Staphylococcus aureus vaccines: Deviating from the carol

Abstract

Staphylococcus aureus, a commensal of the human nasopharynx and skin, also causes invasive disease, most frequently skin and soft tissue infections. Invasive disease caused by drug-resistant strains, designated MRSA (methicillin-resistant S. aureus), is associated with failure of antibiotic therapy and elevated mortality. Here we review polysaccharide-conjugate and subunit vaccines that were designed to prevent S. aureus infection in patients at risk of bacteremia or surgical wound infection but failed to reach their clinical endpoints. We also discuss vaccines with ongoing trials for combinations of polysaccharide-conjugates and subunits. S. aureus colonization and invasive disease are not associated with the development of protective immune responses, which is attributable to a large spectrum of immune evasion factors. Two evasive strategies, assembly of protective fibrin shields via coagulases and protein A-mediated B cell superantigen activity, are discussed as possible vaccine targets. Although correlates for protective immunity are not yet known, opsonophagocytic killing of staphylococci by phagocytic cells offers opportunities to establish such criteria.

Figure 1.

S. aureus CPs. (A) CP5 and CP8 have similar trisaccharide repeating structures that differ in glycosidic linkages and O-acetylation sites. (B) Genetic cap loci of S. aureus strains producing CP5 and CP8. Genes printed in color are responsible for the synthesis of serotype-specific modifications of CP. The diagram reveals the position of mutations in CP⁻ strains of the S. aureus USA300 and USA500 lineages (Boyle-Vavra et al., 2015). (C) Diagram illustrating the hypothesis that capsule-specific antibody may induce OPA, inducing uptake of S. aureus by neutrophils via FcγR or complement receptors.

Figure 2.

IsdB surface protein and heme-iron scavenging of S. aureus. Diagram illustrating the physiological role of IsdB in scavenging heme-iron from host hemoglobin and transferring this nutrient across the bacterial envelope, followed by iron release from heme in the bacterial cytoplasm. Antibodies against IsdB are thought to block heme-iron scavenging during infection (Kim et al., 2010b).

Figure 3.

S. aureus agglutination with fibrin as a defense against phagocytosis. Diagram illustrating the agglutination pathway. Staphylococcal Coa, a secreted protein, associates with factor II (FII, prothrombin). The resulting staphylothrombin complex removes fibrinopeptides A and B off fibrinogen to generate fibrin cables.

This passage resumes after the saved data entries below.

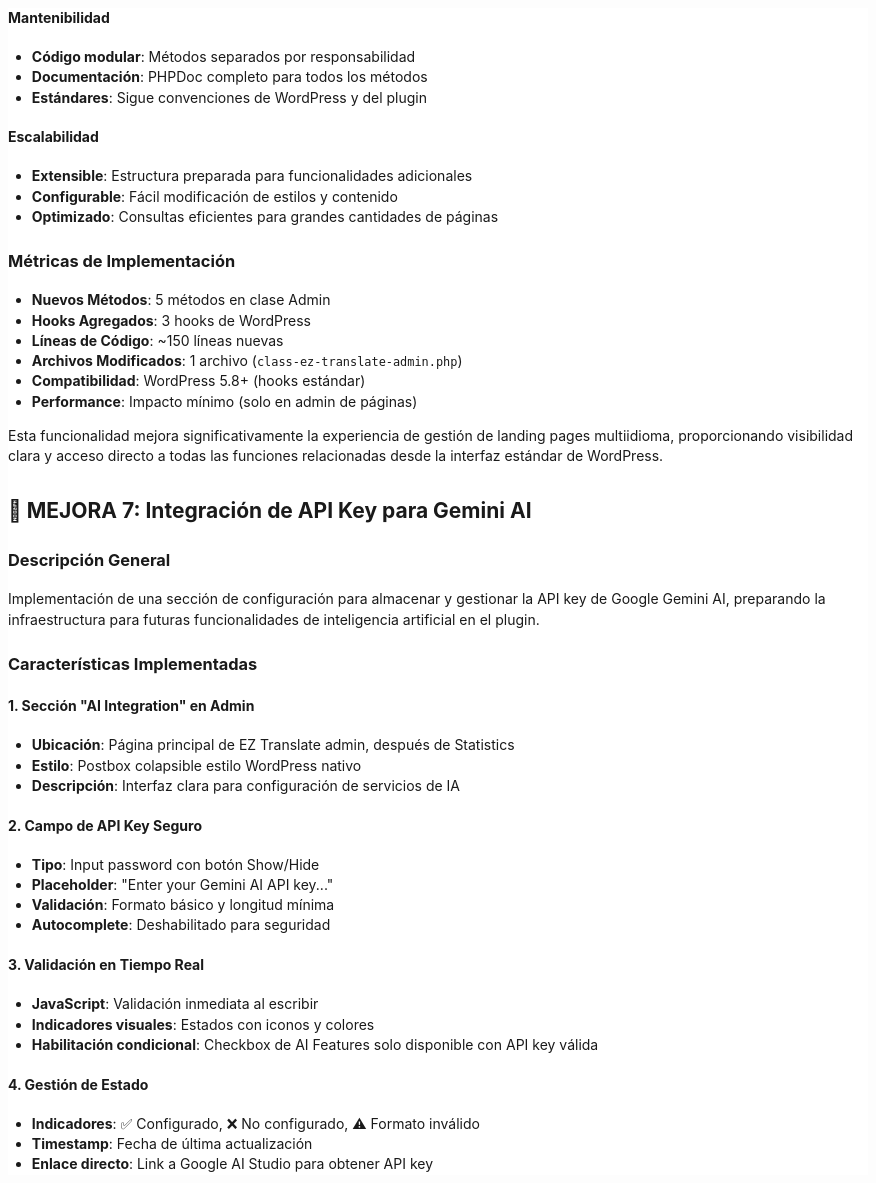 #### Mantenibilidad
- **Código modular**: Métodos separados por responsabilidad
- **Documentación**: PHPDoc completo para todos los métodos
- **Estándares**: Sigue convenciones de WordPress y del plugin

#### Escalabilidad
- **Extensible**: Estructura preparada para funcionalidades adicionales
- **Configurable**: Fácil modificación de estilos y contenido
- **Optimizado**: Consultas eficientes para grandes cantidades de páginas

### Métricas de Implementación

- **Nuevos Métodos**: 5 métodos en clase Admin
- **Hooks Agregados**: 3 hooks de WordPress
- **Líneas de Código**: ~150 líneas nuevas
- **Archivos Modificados**: 1 archivo (`class-ez-translate-admin.php`)
- **Compatibilidad**: WordPress 5.8+ (hooks estándar)
- **Performance**: Impacto mínimo (solo en admin de páginas)

Esta funcionalidad mejora significativamente la experiencia de gestión de landing pages multiidioma, proporcionando visibilidad clara y acceso directo a todas las funciones relacionadas desde la interfaz estándar de WordPress.

## 🤖 MEJORA 7: Integración de API Key para Gemini AI

### Descripción General
Implementación de una sección de configuración para almacenar y gestionar la API key de Google Gemini AI, preparando la infraestructura para futuras funcionalidades de inteligencia artificial en el plugin.

### Características Implementadas

#### 1. **Sección "AI Integration" en Admin**
- **Ubicación**: Página principal de EZ Translate admin, después de Statistics
- **Estilo**: Postbox colapsible estilo WordPress nativo
- **Descripción**: Interfaz clara para configuración de servicios de IA

#### 2. **Campo de API Key Seguro**
- **Tipo**: Input password con botón Show/Hide
- **Placeholder**: "Enter your Gemini AI API key..."
- **Validación**: Formato básico y longitud mínima
- **Autocomplete**: Deshabilitado para seguridad

#### 3. **Validación en Tiempo Real**
- **JavaScript**: Validación inmediata al escribir
- **Indicadores visuales**: Estados con iconos y colores
- **Habilitación condicional**: Checkbox de AI Features solo disponible con API key válida

#### 4. **Gestión de Estado**
- **Indicadores**: ✅ Configurado, ❌ No configurado, ⚠️ Formato inválido
- **Timestamp**: Fecha de última actualización
- **Enlace directo**: Link a Google AI Studio para obtener API key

ClfA, a staphylococcal surface protein, binds to fibrinogen and fibrin, thereby coating S. aureus with a fibrin shield for protection against host neutrophils. Antibodies against Coa or ClfA may prevent the association with FII and fibrin, respectively, thereby blocking staphylococcal agglutination and/or inducing OPA.

Figure 4.

Immune evasive attributes of SpA. SpA coats the surface of S. aureus and binds the Fcγ domain of antibodies to block their effector functions and inhibit opsonophagocytosis. Cell wall–anchored SpA is released from the bacterial surface by murein hydrolases and cross-links B cell receptors of V_H3 clonal B lymphocytes. SpA induces B cell proliferation and maturation into antibody-secreting cells (ASC) via a pathway requiring CD4 T cells, MHC class II activation, activation-induced cytidine deamination (AID), and somatic hypermutation (SHM) for the secretion of mature antibodies. SpA induces the secretion V_H3 clonal antibodies that are nonreactive to staphylococcal antigens. The B cell superantigen activity is dependent on the peptidoglycan modification of SpA and on RIPK2 signaling by immune cells.